Jan 2011- An Bord Pleanala announce approval of new route.
Work in 2011
So work has started at the compound at Aghoose. A 2km perimeter compound is proposed to be built here. From here the tunnel boring machine (TBM) will work. Materials will be taken in & out of this compound with up to 450 truck movements a day. Once the TBM is in place it will tunnel under the estuary & across land at Glengad to the receiving compound. This is meant to take 15 months.
The focus of resistance this year is stopping this work; everything from fence erecting to blockading trucks. This year is a land year; the water based stuff is pretty much over. There will be a massive security prescence. IRMS are the firm used; a company with a history of links to neo-fascism & violence. We can also expect Garda violence & arrests. If you are arrested & get charged; a not guilty plea will mean travelling back & fro to court for a few months.
Irish history is something that can be an issue for activists travelling from the UK not least because modern Irish History is heavily shaped by British imperialism. Until 1921 Ireland was the oldest colony of Britain and today Britain still controls the Northern six counties of Ireland.
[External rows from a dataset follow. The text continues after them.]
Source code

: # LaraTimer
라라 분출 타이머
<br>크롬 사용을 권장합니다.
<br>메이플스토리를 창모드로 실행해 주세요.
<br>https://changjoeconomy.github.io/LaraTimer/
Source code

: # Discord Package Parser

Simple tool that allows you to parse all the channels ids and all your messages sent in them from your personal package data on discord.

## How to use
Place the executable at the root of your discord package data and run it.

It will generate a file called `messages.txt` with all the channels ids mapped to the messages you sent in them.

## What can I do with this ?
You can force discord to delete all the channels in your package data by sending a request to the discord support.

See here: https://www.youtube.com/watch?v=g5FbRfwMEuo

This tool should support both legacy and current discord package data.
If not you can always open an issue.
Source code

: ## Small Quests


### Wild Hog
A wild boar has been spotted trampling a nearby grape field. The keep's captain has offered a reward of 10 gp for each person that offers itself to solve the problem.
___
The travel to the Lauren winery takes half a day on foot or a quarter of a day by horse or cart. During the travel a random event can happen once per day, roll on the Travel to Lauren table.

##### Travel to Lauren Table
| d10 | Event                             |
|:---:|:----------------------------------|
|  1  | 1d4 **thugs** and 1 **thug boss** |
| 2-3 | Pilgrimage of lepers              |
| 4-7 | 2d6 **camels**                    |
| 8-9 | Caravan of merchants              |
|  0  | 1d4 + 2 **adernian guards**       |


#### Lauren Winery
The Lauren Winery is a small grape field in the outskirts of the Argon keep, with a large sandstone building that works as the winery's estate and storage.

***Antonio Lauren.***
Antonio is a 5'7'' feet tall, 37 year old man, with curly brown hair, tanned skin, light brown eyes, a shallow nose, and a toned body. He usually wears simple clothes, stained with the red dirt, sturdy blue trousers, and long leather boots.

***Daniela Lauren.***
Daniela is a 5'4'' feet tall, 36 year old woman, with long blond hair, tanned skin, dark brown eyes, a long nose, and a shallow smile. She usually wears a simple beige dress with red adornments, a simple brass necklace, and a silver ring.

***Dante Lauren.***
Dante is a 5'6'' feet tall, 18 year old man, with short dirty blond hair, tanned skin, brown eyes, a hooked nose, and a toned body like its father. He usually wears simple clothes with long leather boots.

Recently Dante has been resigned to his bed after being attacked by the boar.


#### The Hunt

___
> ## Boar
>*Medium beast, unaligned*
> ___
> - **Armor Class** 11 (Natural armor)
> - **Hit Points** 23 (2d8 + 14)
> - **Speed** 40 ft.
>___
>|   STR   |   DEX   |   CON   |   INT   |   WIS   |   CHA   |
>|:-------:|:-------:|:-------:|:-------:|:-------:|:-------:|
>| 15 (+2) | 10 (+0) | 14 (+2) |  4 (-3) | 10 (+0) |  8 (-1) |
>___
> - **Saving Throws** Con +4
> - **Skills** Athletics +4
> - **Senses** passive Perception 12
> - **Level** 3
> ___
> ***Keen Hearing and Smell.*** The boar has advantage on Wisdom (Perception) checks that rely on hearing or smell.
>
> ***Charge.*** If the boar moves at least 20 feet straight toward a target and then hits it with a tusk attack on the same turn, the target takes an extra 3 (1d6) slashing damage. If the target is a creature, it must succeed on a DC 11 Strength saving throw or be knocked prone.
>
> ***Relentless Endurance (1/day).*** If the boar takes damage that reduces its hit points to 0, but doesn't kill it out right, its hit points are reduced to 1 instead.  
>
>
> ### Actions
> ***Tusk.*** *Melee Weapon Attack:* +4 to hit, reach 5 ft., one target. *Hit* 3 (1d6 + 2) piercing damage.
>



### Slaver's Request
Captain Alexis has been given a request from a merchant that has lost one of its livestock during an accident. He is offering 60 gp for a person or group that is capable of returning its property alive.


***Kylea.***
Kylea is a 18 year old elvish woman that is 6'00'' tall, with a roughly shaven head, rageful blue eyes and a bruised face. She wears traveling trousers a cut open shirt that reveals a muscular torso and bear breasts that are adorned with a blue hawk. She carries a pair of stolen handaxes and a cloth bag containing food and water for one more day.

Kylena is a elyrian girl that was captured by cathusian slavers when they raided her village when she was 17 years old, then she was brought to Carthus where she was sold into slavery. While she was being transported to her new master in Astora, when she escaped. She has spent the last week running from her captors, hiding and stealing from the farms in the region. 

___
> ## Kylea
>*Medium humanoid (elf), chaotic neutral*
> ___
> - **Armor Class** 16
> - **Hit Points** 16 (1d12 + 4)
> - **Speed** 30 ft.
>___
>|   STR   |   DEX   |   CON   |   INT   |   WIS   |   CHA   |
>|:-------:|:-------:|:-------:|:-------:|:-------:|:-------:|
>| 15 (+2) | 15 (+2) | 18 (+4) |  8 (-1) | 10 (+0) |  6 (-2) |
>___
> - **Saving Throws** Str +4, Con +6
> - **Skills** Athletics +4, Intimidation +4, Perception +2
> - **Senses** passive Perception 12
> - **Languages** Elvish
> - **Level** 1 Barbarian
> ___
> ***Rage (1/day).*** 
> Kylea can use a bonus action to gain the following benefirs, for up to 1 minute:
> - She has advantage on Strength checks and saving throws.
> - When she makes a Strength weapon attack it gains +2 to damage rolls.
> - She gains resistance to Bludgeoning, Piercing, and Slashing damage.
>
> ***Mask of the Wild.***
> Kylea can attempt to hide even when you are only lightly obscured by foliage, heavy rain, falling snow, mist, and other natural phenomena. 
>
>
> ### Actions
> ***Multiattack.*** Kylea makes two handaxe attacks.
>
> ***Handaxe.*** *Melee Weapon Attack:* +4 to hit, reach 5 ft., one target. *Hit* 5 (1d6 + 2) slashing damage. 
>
The spectre of this imperialism still plays a part in progressive politics in Ireland today.
Perhaps the most controversial period for UK activists coming to Ireland is the most recent war in Ireland largely fought between the Republican Movement and the various arms of the British State. While many people in Britain do not understand this conflict its important that activists get some understanding of the issues around these events popularly known as "The Troubles". This conflict while often portrayed as a religious conflict between Catholics (republicans) and Protestants (loyalists) in reality was at its core a class conflict with the working class on both sides but particularly Catholics living in enforced poverty. It is in this light many progressive activists have strong opinions on what is often called "The North".
While the republican movement in Ireland were the main force who fought the British Army this does not mean that all people who oppose imperialism are republicans or that all anti imperialists agreed with republican tactics. It is worth bearing in mind that many activists in Ireland either formed their opinions or participated in various movements shaped in some way by anti imperialism Activists in Ireland have a very different opinion of that conflict than what is presented in mainstream British books, schools, media and culture. For example many people in Ireland do not see the pre 1997 conflict as mindless violence on the part of the IRA as it is often portrayed in the UK. Taking an anti-imperialist stance most progressive activists see the core of the problem in The North as British imperialism. This does not mean they necessarily support the IRA or its campaign but that they see successive British governments as the major problem and the IRA was just a reaction to this aggression.
How does this shapes people today?
While on a day to day level people can resent certain phrases like "the British Isles" when referring to Ireland and Britain, it has lead to more deep seated feeling that can cause tensions. While there is no one "irish experience" some Irish people strongly resent being told what to do by people from the UK (particularly England) as they feel it replicates old hierarchies. Its always worth remembering when talking about things like direct action there are many people in Ireland with a vast amount of experience around political activism and that you have as much to learn in Ireland as people in Ireland have to learn from your experiences. Most importantly enjoy yourself and learn from activists and people who come from different perspectives, united in a common cause.
This area of NW Mayo (Erris) is predominately blanket bog, rough grazing land, beaches & rugged sea cliffs. Thousands of years ago through a combination of climate change & deforestation the once forested area became blanket bog and was settled for farming. The bog land is grazed by sheep & cut for turf (peat) which is the local source of fuel & is used in most houses locally for heating. Most of the bog is held in commonage with people having grazing and turf cutting rights. The bog is part of a Special Area of Conservation called the Glenamoy bog complex which is protected under EU law. Land nearer the coastal areas are mainly grazing land; cattle, sheep & donkeys. Many people have their own vegetable gardens tucked away in sheltered areas. The area is surrounded by a rugged coastline & fishing is a major part of life here with the sea providing both food & income to many people in the area. The bay & estuary are also SAC's. Erris is a Gaeltacht area which means that it is Irish speaking. These districts were first officially recognised during the early years of the Irish Free State, after the Gaelic revival as part of government policy to restore the Irish language.
Travelling to Mayo:
The best way is to get a rail & sail from Britain to Dublin/Belfast/Ballina.This is a walk on fare that you can get from any train station in the UK & includes the ferry. It costs about £30 to Dublin, £48 to Ballina (single) but varies depending on times you're travelling. Or you can just go to Dublin/Belfast & then hitch or get a Bus Eireann. Bikes can go on trains & buses in Ireland but you are meant to pay about 10 euros. The camp is about 35 miles from Ballina. There is one bus a day at 5.15pm from Dunnes Stores in Ballina. They will usually drop you off at camp. Its a minibus called McGraths & costs about 10 euros. Hitching is pretty easy-ask the camp for directions.
The camp is run by everyone mucking in. We ask 25 euros a week donation towards food & running costs. No-one will be turned away however because of lack of funds. There are rotas for cooking & washing up & various site maintenance jobs. Meetings are run by consensus & actions are planned by everyone who wants to be involved. We have a camp garden for veg growing that always needs help so there is plenty to do if actions aren't your kind of thing. The camp has a no illegal drugs policy at all times & no alcohol except for friday & saturday night. The camp also has a safe space policy. The camp is an action camp & is a place to work but we have lots of fun too! Hope to see you over the Summer.